* PROVIDED DATA
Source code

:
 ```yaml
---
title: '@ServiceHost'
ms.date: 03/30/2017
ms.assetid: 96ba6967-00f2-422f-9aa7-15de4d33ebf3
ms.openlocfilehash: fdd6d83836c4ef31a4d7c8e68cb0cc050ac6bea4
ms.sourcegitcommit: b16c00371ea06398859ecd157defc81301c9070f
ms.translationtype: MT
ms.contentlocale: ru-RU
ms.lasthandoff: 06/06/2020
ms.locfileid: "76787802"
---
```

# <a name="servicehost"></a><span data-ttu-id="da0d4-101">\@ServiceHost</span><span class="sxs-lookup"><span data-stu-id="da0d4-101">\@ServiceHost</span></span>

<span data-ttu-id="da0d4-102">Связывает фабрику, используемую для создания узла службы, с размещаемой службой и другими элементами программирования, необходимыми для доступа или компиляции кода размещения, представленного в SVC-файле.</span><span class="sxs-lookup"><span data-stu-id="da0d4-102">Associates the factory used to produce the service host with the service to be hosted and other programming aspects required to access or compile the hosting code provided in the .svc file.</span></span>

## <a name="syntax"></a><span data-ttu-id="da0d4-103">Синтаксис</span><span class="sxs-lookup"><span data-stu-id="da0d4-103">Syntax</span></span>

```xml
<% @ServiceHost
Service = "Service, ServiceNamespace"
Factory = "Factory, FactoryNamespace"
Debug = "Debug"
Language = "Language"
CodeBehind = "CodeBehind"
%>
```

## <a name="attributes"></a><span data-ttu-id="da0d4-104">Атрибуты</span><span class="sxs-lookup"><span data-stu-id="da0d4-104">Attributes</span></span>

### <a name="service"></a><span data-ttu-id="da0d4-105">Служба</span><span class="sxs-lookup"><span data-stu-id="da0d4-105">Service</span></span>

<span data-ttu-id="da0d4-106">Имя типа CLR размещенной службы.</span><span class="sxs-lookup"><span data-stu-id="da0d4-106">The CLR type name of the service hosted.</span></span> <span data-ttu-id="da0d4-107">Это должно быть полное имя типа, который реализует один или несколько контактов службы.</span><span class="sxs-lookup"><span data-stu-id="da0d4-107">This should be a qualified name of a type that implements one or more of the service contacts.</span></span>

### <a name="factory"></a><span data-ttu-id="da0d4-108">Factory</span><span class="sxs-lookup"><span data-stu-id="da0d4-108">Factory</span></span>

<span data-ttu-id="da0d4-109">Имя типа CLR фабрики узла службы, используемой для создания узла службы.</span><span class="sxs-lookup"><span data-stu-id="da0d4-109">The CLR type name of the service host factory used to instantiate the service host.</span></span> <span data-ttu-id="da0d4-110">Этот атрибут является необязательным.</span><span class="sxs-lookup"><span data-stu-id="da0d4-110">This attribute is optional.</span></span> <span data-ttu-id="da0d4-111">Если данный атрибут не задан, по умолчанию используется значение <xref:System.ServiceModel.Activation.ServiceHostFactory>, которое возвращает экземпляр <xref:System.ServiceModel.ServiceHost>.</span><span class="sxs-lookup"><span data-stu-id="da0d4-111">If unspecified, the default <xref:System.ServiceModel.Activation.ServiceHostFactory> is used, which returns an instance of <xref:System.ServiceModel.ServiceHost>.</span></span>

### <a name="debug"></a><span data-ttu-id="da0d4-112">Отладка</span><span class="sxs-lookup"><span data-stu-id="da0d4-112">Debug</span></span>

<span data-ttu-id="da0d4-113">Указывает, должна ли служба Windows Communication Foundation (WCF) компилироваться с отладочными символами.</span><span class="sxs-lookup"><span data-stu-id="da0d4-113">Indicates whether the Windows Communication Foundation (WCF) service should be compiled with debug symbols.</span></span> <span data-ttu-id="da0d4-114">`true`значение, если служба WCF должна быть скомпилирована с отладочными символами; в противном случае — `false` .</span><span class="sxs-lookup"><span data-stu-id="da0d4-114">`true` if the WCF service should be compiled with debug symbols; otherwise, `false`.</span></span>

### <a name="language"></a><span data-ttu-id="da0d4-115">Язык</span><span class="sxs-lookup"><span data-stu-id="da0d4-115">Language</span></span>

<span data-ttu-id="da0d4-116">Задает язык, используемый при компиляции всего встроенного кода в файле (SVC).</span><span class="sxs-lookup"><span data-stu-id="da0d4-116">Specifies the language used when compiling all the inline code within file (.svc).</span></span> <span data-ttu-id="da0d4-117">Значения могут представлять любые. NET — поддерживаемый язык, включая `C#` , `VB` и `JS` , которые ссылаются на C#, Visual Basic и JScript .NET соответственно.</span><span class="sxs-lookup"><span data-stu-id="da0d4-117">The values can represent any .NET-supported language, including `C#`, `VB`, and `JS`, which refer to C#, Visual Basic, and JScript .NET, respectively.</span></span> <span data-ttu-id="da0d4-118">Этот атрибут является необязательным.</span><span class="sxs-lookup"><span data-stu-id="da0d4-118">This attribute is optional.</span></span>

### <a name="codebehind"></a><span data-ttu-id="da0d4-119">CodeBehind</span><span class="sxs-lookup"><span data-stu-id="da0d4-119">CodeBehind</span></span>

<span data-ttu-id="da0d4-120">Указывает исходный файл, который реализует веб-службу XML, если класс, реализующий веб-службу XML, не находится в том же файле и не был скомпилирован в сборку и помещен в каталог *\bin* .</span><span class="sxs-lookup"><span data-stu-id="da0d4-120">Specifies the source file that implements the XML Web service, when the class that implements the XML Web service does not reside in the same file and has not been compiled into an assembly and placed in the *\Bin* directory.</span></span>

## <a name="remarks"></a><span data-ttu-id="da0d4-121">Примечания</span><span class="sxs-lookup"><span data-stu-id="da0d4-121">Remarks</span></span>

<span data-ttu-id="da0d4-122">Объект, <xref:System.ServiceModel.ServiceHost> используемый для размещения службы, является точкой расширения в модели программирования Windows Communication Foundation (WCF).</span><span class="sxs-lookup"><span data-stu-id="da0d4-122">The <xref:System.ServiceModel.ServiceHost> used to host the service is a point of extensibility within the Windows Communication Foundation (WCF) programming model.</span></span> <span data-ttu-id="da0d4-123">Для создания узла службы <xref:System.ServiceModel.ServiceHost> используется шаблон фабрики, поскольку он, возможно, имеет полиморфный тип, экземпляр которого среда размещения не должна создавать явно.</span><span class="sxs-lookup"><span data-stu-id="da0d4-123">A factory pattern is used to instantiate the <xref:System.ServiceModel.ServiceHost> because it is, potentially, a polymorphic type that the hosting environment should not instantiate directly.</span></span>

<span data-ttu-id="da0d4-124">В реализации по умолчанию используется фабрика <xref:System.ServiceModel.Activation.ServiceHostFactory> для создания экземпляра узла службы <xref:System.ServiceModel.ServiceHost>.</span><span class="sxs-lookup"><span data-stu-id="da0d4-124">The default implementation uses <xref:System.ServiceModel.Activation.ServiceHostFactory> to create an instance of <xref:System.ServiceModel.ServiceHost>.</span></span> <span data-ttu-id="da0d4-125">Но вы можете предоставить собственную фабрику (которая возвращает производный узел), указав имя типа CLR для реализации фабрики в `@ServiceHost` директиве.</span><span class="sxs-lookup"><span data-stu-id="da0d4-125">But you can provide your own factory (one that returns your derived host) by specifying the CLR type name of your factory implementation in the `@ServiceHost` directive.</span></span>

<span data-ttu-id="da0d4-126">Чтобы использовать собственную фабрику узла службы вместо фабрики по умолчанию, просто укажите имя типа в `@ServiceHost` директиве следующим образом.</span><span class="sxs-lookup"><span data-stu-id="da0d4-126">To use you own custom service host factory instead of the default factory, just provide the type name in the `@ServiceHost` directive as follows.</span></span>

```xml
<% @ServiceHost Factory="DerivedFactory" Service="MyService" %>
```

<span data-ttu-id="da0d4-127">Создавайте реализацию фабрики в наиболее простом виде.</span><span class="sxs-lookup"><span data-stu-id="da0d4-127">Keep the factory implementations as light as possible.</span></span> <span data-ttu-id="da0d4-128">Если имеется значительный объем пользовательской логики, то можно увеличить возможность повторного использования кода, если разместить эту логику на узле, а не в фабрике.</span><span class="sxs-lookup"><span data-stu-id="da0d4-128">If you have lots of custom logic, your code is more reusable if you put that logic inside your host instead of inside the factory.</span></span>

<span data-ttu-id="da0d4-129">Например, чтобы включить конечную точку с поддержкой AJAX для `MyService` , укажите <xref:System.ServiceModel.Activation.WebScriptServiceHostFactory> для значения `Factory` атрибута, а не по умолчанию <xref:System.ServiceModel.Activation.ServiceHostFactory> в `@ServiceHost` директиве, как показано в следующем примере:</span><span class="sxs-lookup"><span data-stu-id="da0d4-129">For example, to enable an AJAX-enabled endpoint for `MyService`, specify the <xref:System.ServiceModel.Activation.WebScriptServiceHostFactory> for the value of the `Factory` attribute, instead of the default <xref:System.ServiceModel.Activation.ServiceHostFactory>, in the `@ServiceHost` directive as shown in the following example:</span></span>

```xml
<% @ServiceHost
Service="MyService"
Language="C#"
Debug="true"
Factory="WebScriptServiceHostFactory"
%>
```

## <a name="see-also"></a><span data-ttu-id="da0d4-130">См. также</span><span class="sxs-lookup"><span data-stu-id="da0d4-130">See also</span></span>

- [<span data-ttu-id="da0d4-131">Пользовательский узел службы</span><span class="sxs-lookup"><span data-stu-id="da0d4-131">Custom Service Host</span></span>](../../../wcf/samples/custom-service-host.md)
* * *
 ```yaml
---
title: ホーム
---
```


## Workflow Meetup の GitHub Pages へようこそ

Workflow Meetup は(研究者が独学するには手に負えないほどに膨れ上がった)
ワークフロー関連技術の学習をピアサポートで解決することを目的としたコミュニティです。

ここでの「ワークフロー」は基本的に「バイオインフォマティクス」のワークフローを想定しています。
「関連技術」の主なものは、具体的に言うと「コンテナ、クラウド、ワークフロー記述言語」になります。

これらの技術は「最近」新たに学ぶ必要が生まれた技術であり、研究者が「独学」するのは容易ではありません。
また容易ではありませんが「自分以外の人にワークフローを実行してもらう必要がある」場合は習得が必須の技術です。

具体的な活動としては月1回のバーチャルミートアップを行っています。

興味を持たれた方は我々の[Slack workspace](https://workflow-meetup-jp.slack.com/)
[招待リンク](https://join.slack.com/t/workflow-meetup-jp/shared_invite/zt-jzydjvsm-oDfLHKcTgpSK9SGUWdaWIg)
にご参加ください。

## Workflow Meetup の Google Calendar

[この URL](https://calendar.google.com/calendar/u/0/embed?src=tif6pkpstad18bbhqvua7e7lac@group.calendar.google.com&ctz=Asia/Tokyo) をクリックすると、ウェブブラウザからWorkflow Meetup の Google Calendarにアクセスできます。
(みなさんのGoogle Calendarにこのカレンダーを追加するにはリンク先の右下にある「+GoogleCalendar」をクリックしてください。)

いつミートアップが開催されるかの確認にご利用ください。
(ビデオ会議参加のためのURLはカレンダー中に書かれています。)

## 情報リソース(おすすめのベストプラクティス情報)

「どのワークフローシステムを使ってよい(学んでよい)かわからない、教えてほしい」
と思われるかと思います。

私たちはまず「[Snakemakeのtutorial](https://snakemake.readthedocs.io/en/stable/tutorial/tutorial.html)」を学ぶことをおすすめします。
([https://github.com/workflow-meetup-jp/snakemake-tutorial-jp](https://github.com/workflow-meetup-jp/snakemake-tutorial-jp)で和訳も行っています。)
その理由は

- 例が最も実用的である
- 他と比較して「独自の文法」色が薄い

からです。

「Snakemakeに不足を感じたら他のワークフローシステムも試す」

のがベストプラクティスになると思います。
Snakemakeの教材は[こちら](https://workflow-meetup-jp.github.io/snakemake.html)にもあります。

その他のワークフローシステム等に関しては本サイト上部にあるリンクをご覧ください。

* PROBLEM STATEMENT
Your task is to copy each line of the listing that holds the word "tutorial".

* THE ANSWER
私たちはまず「[Snakemakeのtutorial](https://snakemake.readthedocs.io/en/stable/tutorial/tutorial.html)」を学ぶことをおすすめします。
([https://github.com/workflow-meetup-jp/snakemake-tutorial-jp](https://github.com/workflow-meetup-jp/snakemake-tutorial-jp)で和訳も行っています。)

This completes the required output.